DFT screening of single atom catalysts in van der Waals gap of Ti3C2Tx MXenes for enhanced hydrogen evolution reaction

Abstract

Single-atom catalysts (SACs) on MXene surfaces are extensively studied for various electrochemical reactions. The impact of van der Waals (vdW) interactions, however, on such catalysts’ activity has not been systematically explored through a high throughput screening. The current study uses the vdW interactions in a double-layer Ti3C2Tx MXene to improve the hydrogen evolution reaction (HER). In this venue, the density functional theory (DFT + D3) was applied to study double-layer MXenes supported 3d, 4d, and 5d transition metals, labeled as MvdW@Ti3C2Tx.
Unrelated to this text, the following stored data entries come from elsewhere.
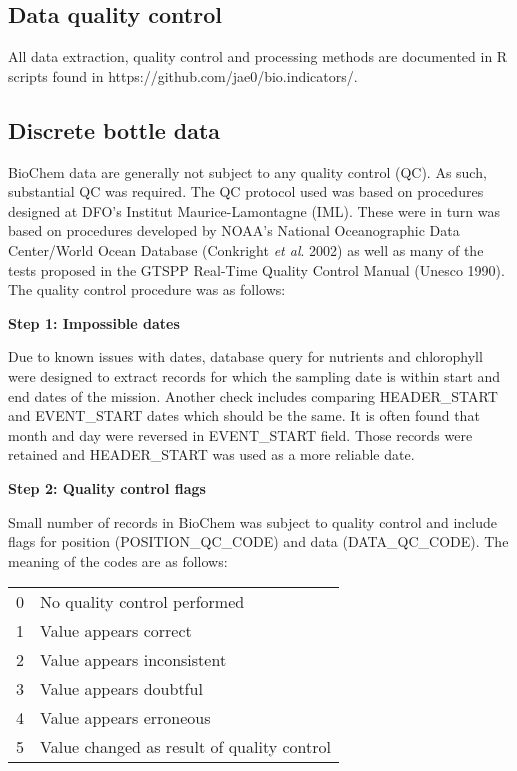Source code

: \documentclass[letterpaper,portrait,11pt]{scrartcl}
\numberwithin{equation}{section}		%
\numberwithin{figure}{section}		%
\numberwithin{table}{section}				%
\begin{document}
\begin{appendices}
  
\section{Data quality control}

All data extraction, quality control and processing methods are documented in R scripts found in https://github.com/jae0/bio.indicators/.

\subsection{Discrete bottle data}

BioChem data are generally not subject to any quality control (QC). As such, substantial QC was required. The QC protocol used was based on procedures designed at DFO's Institut Maurice-Lamontagne (IML). These were in turn was based on procedures developed by NOAA's National Oceanographic Data Center/World Ocean Database (Conkright \textit{et al}. 2002) as well as many of the tests proposed in the GTSPP Real-Time Quality Control Manual (Unesco 1990). The quality control procedure was as follows:

\textbf{Step 1: Impossible dates}

Due to known issues with dates, database query for nutrients and chlorophyll were designed to extract records for which the sampling date is within start and end dates of the mission. Another check includes comparing HEADER\_START and EVENT\_START dates which should be the same. It is often found that month and day were reversed in EVENT\_START field. Those records were retained and HEADER\_START was used as a more reliable date.

\textbf{Step 2: Quality control flags}

Small number of records in BioChem was subject to quality control and  include flags for position (POSITION\_QC\_CODE) and data (DATA\_QC\_CODE). The meaning of the codes are as follows:

\begin{table} [h]
\begin{tabular}{ll}
0 & No quality control performed \\
1 & Value appears correct \\
2 & Value appears inconsistent \\
3 & Value appears doubtful \\
4 & Value  appears erroneous \\
5 & Value changed as result of quality control \\
\end{tabular}
\end{table}


\end{appendices}
\end{document}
The goal was to identify SACs with appropriate electrochemical and thermodynamic stability and low HER overpotentials. It was discovered that, the HER may occur within the vdW gap of TcvdW@Ti3C2Tx and RevdW@Ti3C2Tx, resulting in overpotentials of 0.06 and 0.03 V, respectively. The improved HER activity was attributed to the charge density present in the corresponding vdW gaps. Density of states (DOS) analysis showed the hybridization of the dyz orbital of active sites with the s orbital of the H∗ intermediate through the HER. This work is of great importance in the discovery and design of multi-layer electrocatalysts, making vdW interactions an effective tool in electrochemistry at room temperature.